Write out once more the lines running from the top of the entries below to the line with "Skills: KOTLIN/XML", both ends included.

*** Exercise data

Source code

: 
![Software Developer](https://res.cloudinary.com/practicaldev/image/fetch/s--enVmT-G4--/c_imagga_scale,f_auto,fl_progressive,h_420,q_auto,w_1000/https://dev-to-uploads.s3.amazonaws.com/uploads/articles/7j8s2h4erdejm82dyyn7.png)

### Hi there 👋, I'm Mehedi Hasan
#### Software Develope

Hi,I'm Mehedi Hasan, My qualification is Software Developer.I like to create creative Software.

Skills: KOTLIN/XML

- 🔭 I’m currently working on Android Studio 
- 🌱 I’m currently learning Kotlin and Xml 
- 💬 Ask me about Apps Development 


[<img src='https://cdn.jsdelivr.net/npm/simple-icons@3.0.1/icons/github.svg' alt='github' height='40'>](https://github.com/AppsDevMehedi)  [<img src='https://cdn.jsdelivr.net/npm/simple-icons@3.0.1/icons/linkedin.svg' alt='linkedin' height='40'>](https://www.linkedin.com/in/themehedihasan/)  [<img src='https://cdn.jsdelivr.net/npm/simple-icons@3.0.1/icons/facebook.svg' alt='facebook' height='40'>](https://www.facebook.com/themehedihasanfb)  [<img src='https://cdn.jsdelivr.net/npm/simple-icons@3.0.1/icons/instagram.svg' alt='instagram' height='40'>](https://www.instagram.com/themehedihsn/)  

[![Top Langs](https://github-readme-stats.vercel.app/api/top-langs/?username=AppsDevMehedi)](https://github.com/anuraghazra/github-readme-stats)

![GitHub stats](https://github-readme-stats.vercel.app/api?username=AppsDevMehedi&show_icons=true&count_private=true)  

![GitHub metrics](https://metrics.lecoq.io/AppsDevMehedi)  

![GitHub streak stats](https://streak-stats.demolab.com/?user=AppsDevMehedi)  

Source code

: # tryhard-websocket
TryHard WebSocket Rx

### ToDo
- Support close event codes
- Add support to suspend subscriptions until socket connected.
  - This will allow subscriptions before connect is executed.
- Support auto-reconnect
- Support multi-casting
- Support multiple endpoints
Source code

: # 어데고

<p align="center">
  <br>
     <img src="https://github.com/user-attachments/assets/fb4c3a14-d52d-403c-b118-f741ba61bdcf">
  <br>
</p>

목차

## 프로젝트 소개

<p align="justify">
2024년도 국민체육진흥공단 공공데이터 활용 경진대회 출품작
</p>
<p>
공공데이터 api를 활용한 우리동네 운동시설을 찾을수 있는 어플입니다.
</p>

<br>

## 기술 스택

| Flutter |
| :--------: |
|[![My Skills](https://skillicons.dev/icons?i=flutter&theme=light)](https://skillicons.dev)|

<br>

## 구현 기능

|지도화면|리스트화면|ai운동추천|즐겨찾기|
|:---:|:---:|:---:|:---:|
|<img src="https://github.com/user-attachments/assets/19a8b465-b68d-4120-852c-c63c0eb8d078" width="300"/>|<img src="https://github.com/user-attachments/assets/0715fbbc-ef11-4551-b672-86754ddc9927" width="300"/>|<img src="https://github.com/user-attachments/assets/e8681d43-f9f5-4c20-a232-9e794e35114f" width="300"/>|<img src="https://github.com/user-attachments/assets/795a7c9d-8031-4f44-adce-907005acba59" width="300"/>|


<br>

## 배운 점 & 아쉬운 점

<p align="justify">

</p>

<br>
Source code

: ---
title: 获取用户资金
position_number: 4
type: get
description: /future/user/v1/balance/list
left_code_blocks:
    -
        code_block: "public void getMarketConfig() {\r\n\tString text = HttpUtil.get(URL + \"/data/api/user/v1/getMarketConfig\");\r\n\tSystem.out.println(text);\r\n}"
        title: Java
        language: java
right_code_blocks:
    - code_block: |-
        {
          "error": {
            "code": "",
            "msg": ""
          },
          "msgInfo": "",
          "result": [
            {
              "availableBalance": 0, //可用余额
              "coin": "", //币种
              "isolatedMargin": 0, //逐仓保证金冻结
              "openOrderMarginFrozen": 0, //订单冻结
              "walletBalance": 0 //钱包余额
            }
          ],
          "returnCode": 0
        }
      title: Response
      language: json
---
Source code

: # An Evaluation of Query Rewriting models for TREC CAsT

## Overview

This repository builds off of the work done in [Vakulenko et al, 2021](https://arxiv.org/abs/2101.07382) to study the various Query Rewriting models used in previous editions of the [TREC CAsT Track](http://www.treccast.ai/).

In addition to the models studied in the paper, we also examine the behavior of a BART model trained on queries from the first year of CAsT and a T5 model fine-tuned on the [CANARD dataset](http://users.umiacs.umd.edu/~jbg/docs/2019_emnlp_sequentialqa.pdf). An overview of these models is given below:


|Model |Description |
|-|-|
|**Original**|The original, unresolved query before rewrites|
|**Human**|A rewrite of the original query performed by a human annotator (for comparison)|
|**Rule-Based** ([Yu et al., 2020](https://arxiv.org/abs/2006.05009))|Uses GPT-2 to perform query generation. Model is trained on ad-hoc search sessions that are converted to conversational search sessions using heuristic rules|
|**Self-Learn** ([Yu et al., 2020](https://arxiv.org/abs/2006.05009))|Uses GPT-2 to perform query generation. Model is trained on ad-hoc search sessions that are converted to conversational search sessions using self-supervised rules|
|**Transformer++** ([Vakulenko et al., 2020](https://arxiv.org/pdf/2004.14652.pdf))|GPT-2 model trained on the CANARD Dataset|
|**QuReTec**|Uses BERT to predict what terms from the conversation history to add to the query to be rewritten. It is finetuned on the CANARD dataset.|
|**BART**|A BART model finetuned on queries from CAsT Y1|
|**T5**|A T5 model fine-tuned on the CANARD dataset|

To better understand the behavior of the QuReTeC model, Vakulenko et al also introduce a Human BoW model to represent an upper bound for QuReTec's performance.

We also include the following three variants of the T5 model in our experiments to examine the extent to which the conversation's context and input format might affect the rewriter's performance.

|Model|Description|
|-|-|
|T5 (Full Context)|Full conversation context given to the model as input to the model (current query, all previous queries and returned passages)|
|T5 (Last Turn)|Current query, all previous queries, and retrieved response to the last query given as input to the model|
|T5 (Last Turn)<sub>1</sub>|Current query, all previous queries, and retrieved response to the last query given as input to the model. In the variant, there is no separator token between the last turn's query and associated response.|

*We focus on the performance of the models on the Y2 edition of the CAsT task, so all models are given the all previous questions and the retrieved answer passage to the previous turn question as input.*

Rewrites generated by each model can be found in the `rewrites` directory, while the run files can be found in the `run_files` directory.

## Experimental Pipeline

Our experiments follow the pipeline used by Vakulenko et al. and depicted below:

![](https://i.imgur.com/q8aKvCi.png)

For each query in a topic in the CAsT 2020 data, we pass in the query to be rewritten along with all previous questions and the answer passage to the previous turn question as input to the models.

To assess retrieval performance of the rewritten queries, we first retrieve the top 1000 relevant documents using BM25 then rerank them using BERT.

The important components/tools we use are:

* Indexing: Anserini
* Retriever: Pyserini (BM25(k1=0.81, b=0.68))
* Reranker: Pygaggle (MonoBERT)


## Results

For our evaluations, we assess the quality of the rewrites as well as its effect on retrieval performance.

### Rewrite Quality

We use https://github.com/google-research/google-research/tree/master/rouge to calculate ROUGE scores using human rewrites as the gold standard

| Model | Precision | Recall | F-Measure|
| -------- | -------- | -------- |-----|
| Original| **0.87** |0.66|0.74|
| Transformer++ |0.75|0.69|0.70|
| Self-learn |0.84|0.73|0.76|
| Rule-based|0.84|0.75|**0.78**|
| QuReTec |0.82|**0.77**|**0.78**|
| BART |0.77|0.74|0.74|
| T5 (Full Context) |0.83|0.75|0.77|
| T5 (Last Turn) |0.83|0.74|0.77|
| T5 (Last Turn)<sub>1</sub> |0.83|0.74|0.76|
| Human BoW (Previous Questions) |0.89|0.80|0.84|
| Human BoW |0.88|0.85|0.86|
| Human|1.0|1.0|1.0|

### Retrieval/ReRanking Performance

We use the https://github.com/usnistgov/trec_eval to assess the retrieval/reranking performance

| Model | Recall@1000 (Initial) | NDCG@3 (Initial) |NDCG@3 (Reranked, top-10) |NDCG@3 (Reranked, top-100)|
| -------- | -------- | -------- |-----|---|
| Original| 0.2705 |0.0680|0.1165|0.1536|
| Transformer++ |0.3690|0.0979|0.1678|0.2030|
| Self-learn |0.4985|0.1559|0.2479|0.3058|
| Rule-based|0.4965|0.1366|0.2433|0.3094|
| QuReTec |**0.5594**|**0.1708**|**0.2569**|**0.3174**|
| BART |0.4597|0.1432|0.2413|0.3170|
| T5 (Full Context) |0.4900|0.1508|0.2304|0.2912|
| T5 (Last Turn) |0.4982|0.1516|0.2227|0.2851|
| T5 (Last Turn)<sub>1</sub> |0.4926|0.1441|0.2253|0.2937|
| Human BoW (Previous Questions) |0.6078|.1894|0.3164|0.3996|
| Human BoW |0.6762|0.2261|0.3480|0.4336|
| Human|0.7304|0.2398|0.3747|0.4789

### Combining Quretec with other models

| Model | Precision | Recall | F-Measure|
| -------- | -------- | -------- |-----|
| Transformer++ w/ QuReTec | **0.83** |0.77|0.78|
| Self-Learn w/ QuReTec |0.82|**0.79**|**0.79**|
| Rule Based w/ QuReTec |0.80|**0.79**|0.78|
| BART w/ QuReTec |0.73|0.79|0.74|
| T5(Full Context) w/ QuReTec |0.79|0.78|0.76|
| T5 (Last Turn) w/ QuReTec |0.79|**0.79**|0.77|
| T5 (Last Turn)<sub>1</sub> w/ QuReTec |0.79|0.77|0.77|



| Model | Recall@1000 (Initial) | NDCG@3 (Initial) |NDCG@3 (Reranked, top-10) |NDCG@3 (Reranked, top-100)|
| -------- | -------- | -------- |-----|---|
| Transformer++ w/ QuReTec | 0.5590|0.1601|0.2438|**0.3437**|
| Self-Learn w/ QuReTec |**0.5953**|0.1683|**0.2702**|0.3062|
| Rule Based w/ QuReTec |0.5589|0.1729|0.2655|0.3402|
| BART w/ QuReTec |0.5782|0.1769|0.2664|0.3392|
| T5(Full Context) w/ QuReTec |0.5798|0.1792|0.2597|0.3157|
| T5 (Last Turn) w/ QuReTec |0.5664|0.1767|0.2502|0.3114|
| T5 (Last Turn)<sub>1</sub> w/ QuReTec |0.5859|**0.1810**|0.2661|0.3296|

******

* [Response below]:
Source code

: 
![Software Developer](https://res.cloudinary.com/practicaldev/image/fetch/s--enVmT-G4--/c_imagga_scale,f_auto,fl_progressive,h_420,q_auto,w_1000/https://dev-to-uploads.s3.amazonaws.com/uploads/articles/7j8s2h4erdejm82dyyn7.png)

### Hi there 👋, I'm Mehedi Hasan
#### Software Develope

Hi,I'm Mehedi Hasan, My qualification is Software Developer.I like to create creative Software.

Skills: KOTLIN/XML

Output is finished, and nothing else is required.